I wou;d pick a piebald royal python. even though there are ones worth much more they are my favourite of all the morphs and i want one more then anything else.

So come on guys and girls what would ya pick?


----------



## nattyb (Apr 9, 2005)

a really friendly Boomslang!


----------



## gillsboy (Jun 8, 2005)

a non-venomus green mamba i know they dont exsist but that would b cool
tho a real snake would b a saharen sand boa


----------



## Anonymous (Jan 22, 2005)

First choice piebald royal python :lol: second choise GoldenBurmese Python :lol:


----------



## maybrick (May 20, 2005)

If my fairy godmother was really good with her wand then i would request a Gaboon viper _and for me to have a natural immunity to huge fangs and lethal venom_.

But failing that i am torn between a Albino GTP and a captive bred pair of Boelens pythons.

Dam fairy godmothers...giving me difficult questions...grumble...winge..


----------



## Simon (May 10, 2005)

If FGM visited me, I'd ask her to make my female beardies temprement better in lieu of getting an idea snake.

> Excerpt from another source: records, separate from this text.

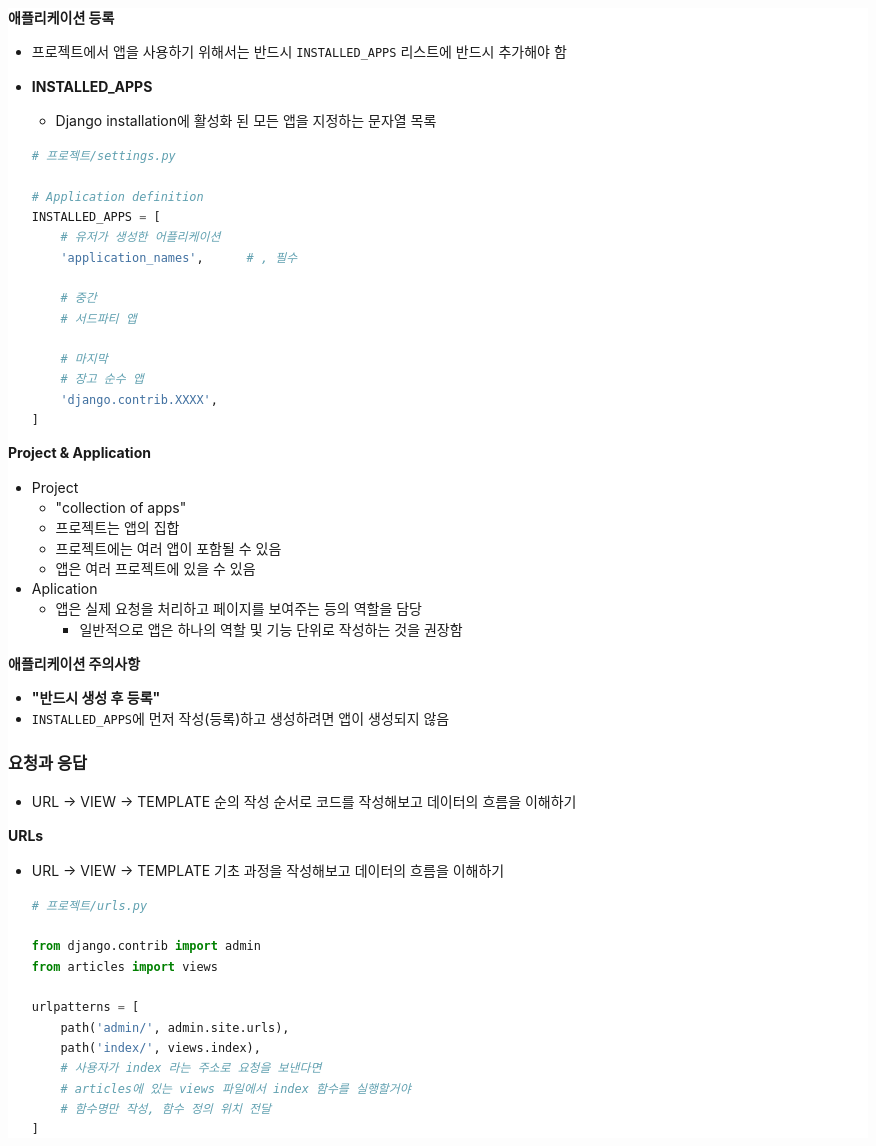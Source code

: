 **애플리케이션 등록**

- 프로젝트에서 앱을 사용하기 위해서는 반드시 `INSTALLED_APPS` 리스트에 반드시 추가해야 함

- **INSTALLED_APPS**

  - Django installation에 활성화 된 모든 앱을 지정하는 문자열 목록

  ```python
  # 프로젝트/settings.py
  
  # Application definition
  INSTALLED_APPS = [
      # 유저가 생성한 어플리케이션
      'application_names',      # , 필수
      
      # 중간
      # 서드파티 앱
      
      # 마지막
      # 장고 순수 앱
      'django.contrib.XXXX',
  ]
  ```

**Project & Application**

- Project
  - "collection of apps"
  - 프로젝트는 앱의 집합
  - 프로젝트에는 여러 앱이 포함될 수 있음
  - 앱은 여러 프로젝트에 있을 수 있음
- Aplication
  - 앱은 실제 요청을 처리하고 페이지를 보여주는 등의 역할을 담당
    - 일반적으로 앱은 하나의 역할 및 기능 단위로 작성하는 것을 권장함

**애플리케이션 주의사항**

- **"반드시 생성 후 등록"**
- `INSTALLED_APPS`에 먼저 작성(등록)하고 생성하려면 앱이 생성되지 않음

### 요청과 응답

- URL -> VIEW -> TEMPLATE 순의 작성 순서로 코드를 작성해보고 데이터의 흐름을 이해하기

**URLs**

- URL -> VIEW -> TEMPLATE 기초 과정을 작성해보고 데이터의 흐름을 이해하기

  ```python
  # 프로젝트/urls.py
  
  from django.contrib import admin
  from articles import views
  
  urlpatterns = [
      path('admin/', admin.site.urls),
      path('index/', views.index),
      # 사용자가 index 라는 주소로 요청을 보낸다면
      # articles에 있는 views 파일에서 index 함수를 실행할거야
      # 함수명만 작성, 함수 정의 위치 전달
  ]
  ```
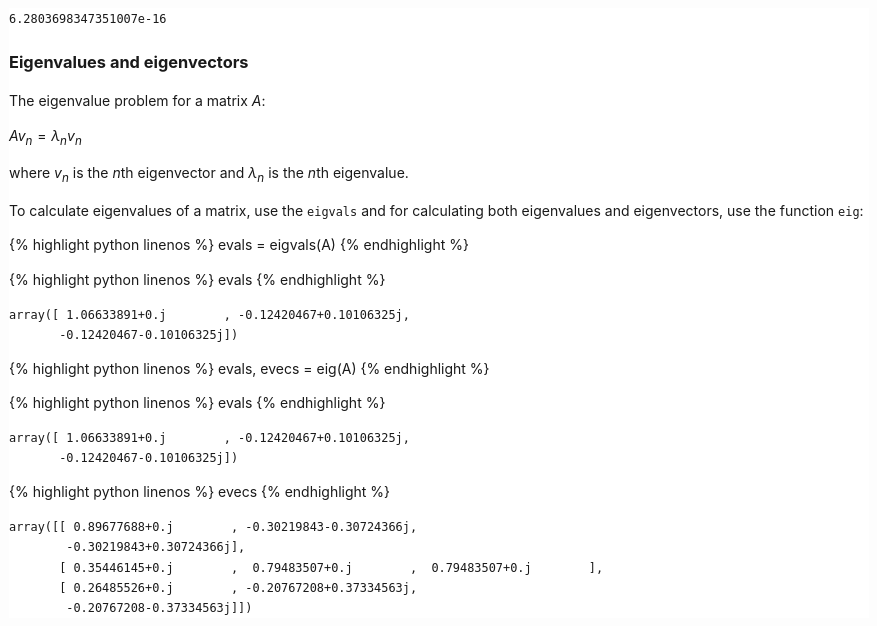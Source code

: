 


    6.2803698347351007e-16



### Eigenvalues and eigenvectors

The eigenvalue problem for a matrix $A$:

$\displaystyle A v_n = \lambda_n v_n$

where $v_n$ is the $n$th eigenvector and $\lambda_n$ is the $n$th eigenvalue.

To calculate eigenvalues of a matrix, use the `eigvals` and for calculating both eigenvalues and eigenvectors, use the function `eig`:


{% highlight python linenos  %}
evals = eigvals(A)
{% endhighlight %}


{% highlight python linenos  %}
evals
{% endhighlight %}




    array([ 1.06633891+0.j        , -0.12420467+0.10106325j,
           -0.12420467-0.10106325j])




{% highlight python linenos  %}
evals, evecs = eig(A)
{% endhighlight %}


{% highlight python linenos  %}
evals
{% endhighlight %}




    array([ 1.06633891+0.j        , -0.12420467+0.10106325j,
           -0.12420467-0.10106325j])




{% highlight python linenos  %}
evecs
{% endhighlight %}




    array([[ 0.89677688+0.j        , -0.30219843-0.30724366j,
            -0.30219843+0.30724366j],
           [ 0.35446145+0.j        ,  0.79483507+0.j        ,  0.79483507+0.j        ],
           [ 0.26485526+0.j        , -0.20767208+0.37334563j,
            -0.20767208-0.37334563j]])
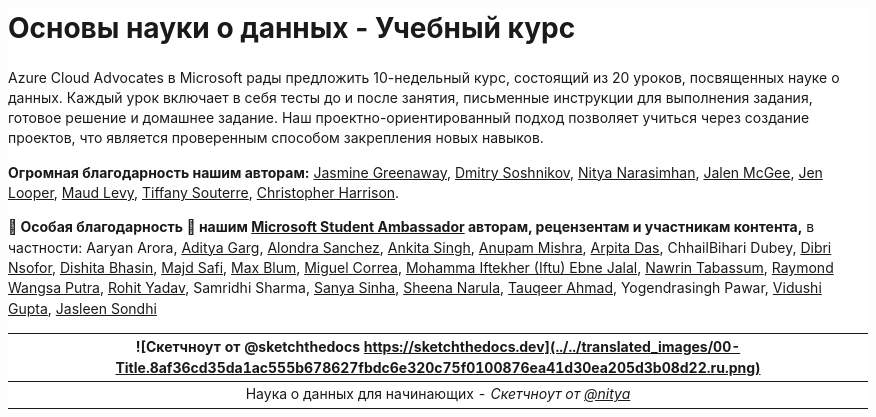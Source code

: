 
# Основы науки о данных - Учебный курс

Azure Cloud Advocates в Microsoft рады предложить 10-недельный курс, состоящий из 20 уроков, посвященных науке о данных. Каждый урок включает в себя тесты до и после занятия, письменные инструкции для выполнения задания, готовое решение и домашнее задание. Наш проектно-ориентированный подход позволяет учиться через создание проектов, что является проверенным способом закрепления новых навыков.

**Огромная благодарность нашим авторам:** [Jasmine Greenaway](https://www.twitter.com/paladique), [Dmitry Soshnikov](http://soshnikov.com), [Nitya Narasimhan](https://twitter.com/nitya), [Jalen McGee](https://twitter.com/JalenMcG), [Jen Looper](https://twitter.com/jenlooper), [Maud Levy](https://twitter.com/maudstweets), [Tiffany Souterre](https://twitter.com/TiffanySouterre), [Christopher Harrison](https://www.twitter.com/geektrainer).

**🙏 Особая благодарность 🙏 нашим [Microsoft Student Ambassador](https://studentambassadors.microsoft.com/) авторам, рецензентам и участникам контента,** в частности: Aaryan Arora, [Aditya Garg](https://github.com/AdityaGarg00), [Alondra Sanchez](https://www.linkedin.com/in/alondra-sanchez-molina/), [Ankita Singh](https://www.linkedin.com/in/ankitasingh007), [Anupam Mishra](https://www.linkedin.com/in/anupam--mishra/), [Arpita Das](https://www.linkedin.com/in/arpitadas01/), ChhailBihari Dubey, [Dibri Nsofor](https://www.linkedin.com/in/dibrinsofor), [Dishita Bhasin](https://www.linkedin.com/in/dishita-bhasin-7065281bb), [Majd Safi](https://www.linkedin.com/in/majd-s/), [Max Blum](https://www.linkedin.com/in/max-blum-6036a1186/), [Miguel Correa](https://www.linkedin.com/in/miguelmque/), [Mohamma Iftekher (Iftu) Ebne Jalal](https://twitter.com/iftu119), [Nawrin Tabassum](https://www.linkedin.com/in/nawrin-tabassum), [Raymond Wangsa Putra](https://www.linkedin.com/in/raymond-wp/), [Rohit Yadav](https://www.linkedin.com/in/rty2423), Samridhi Sharma, [Sanya Sinha](https://www.linkedin.com/mwlite/in/sanya-sinha-13aab1200), [Sheena Narula](https://www.linkedin.com/in/sheena-narua-n/), [Tauqeer Ahmad](https://www.linkedin.com/in/tauqeerahmad5201/), Yogendrasingh Pawar, [Vidushi Gupta](https://www.linkedin.com/in/vidushi-gupta07/), [Jasleen Sondhi](https://www.linkedin.com/in/jasleen-sondhi/)

|![Скетчноут от @sketchthedocs https://sketchthedocs.dev](../../translated_images/00-Title.8af36cd35da1ac555b678627fbdc6e320c75f0100876ea41d30ea205d3b08d22.ru.png)|
|:---:|
| Наука о данных для начинающих - _Скетчноут от [@nitya](https://twitter.com/nitya)_ |
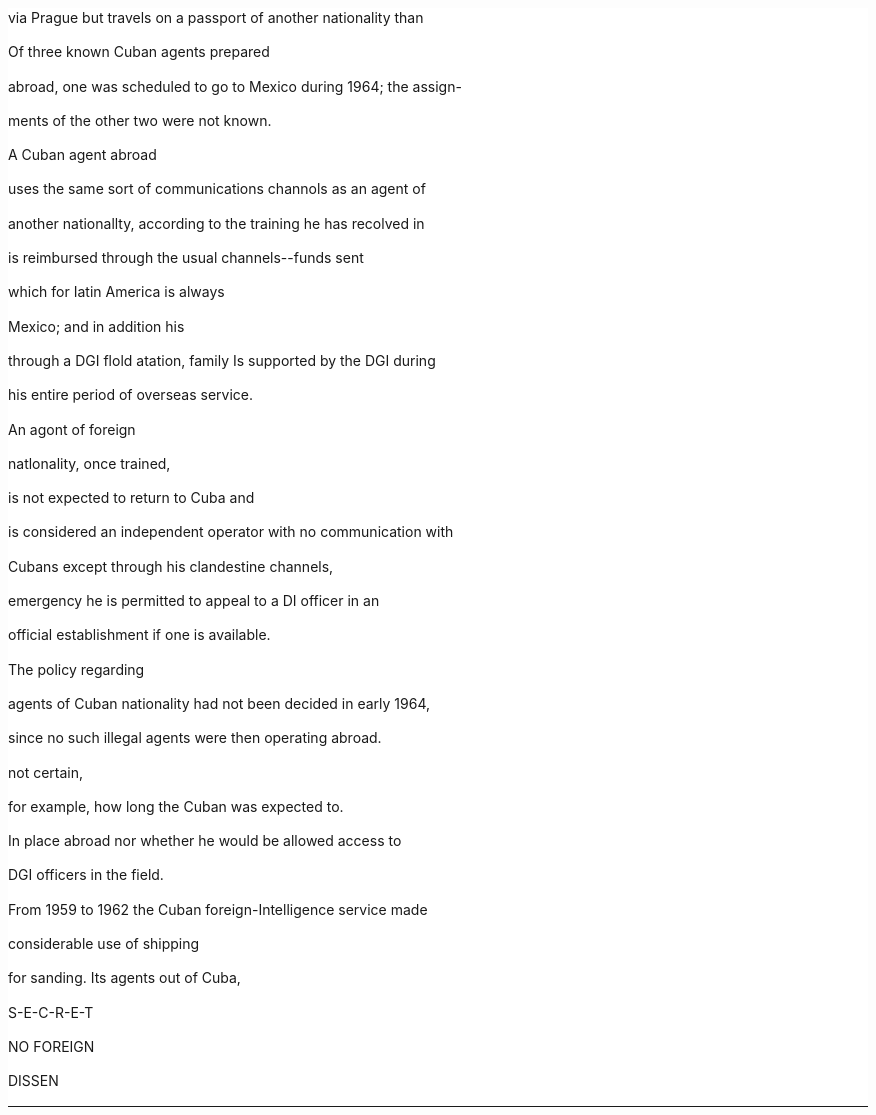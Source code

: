 via Prague but travels on a passport of another nationality than

Of three known Cuban agents prepared

abroad, one was scheduled to go to Mexico during 1964; the assign-

ments of the other two were not known.

A Cuban agent abroad

uses the same sort of communications channols as an agent of

another nationallty, according to the training he has recolved in

is reimbursed through the usual channels--funds sent

which for Iatin America is always

Mexico; and in addition his

through a DGI flold atation, family Is supported by the DGI during

his entire period of overseas service.

An agont of foreign

natlonality, once trained,

is not expected to return to Cuba and

is considered an independent operator with no communication with

Cubans except through his clandestine channels,

emergency he is permitted to appeal to a DI officer in an

official establishment if one is available.

The policy regarding

agents of Cuban nationality had not been decided in early 1964,

since no such illegal agents were then operating abroad.

not certain,

for example, how long the Cuban was expected to.

In place abroad nor whether he would be allowed access to

DGI officers in the field.

From 1959 to 1962 the Cuban foreign-Intelligence service made

considerable use of shipping

for sanding. Its agents out of Cuba,

S-E-C-R-E-T

NO FOREIGN

DISSEN

---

If she does that as a favour, then I'd have to get an Albino or Axanthic Royal.

Dont make me pick!!!!


----------



## Charun (May 1, 2005)

the biggest python they can find!


----------



## bigp (Apr 24, 2005)

a kahl strain albino boa, snow boa or a boa. c sabogae.





to be honest my list would be endless!!


----------



## t-bo (Jan 26, 2005)

Lesser Platty for me please


----------



## Guest (Jun 25, 2005)

I wont go all major money myself but i would say either blue G.T.P or albino coral boa.Thats the only 2 i really would like at the moment

Ryan


----------



## VMatt (May 16, 2005)

Saw an Austrelian water python that had amazing colour, otherwise a non-venomous monocle cobra. I think they are awesome snakes.


----------



## Luke (May 19, 2005)

dearest and rarest around, then id sell it and get myself a new suzuki gsxr750  
I mean i love my snakes and all and apart from the fact i love em because of them and not their value, they simply cant outbeat the feeling of being on a brand new suzuki thats all mine muuhahahahahahahaha


----------



## Simon (May 10, 2005)

Luke said:


> dearest and rarest around, then id sell it and get myself a new suzuki gsxr750
> I mean i love my snakes and all and apart from the fact i love em because of them and not their value, they simply cant outbeat the feeling of being on a brand new suzuki thats all mine muuhahahahahahahaha


Dude.... i don't think that counts


----------



## Luke (May 19, 2005)

oh well never mind, in that case then, id have an etb or maybe the hybrid atb x etb ive seen a pic of where the snake has a beautiful mixed blue pattern, yep thatd be my choice


----------



## Anonymous (Jan 22, 2005)

Luke said:


> dearest and rarest around, then id sell it and get myself a new suzuki gsxr750
> I mean i love my snakes and all and apart from the fact i love em because of them and not their value, they simply cant outbeat the feeling of being on a brand new suzuki thats all mine muuhahahahahahahaha


Typical :roll:


----------



## Andyman (May 16, 2005)

lol i'd have a corn snake because its the only one i no about! Not really into snakes.


----------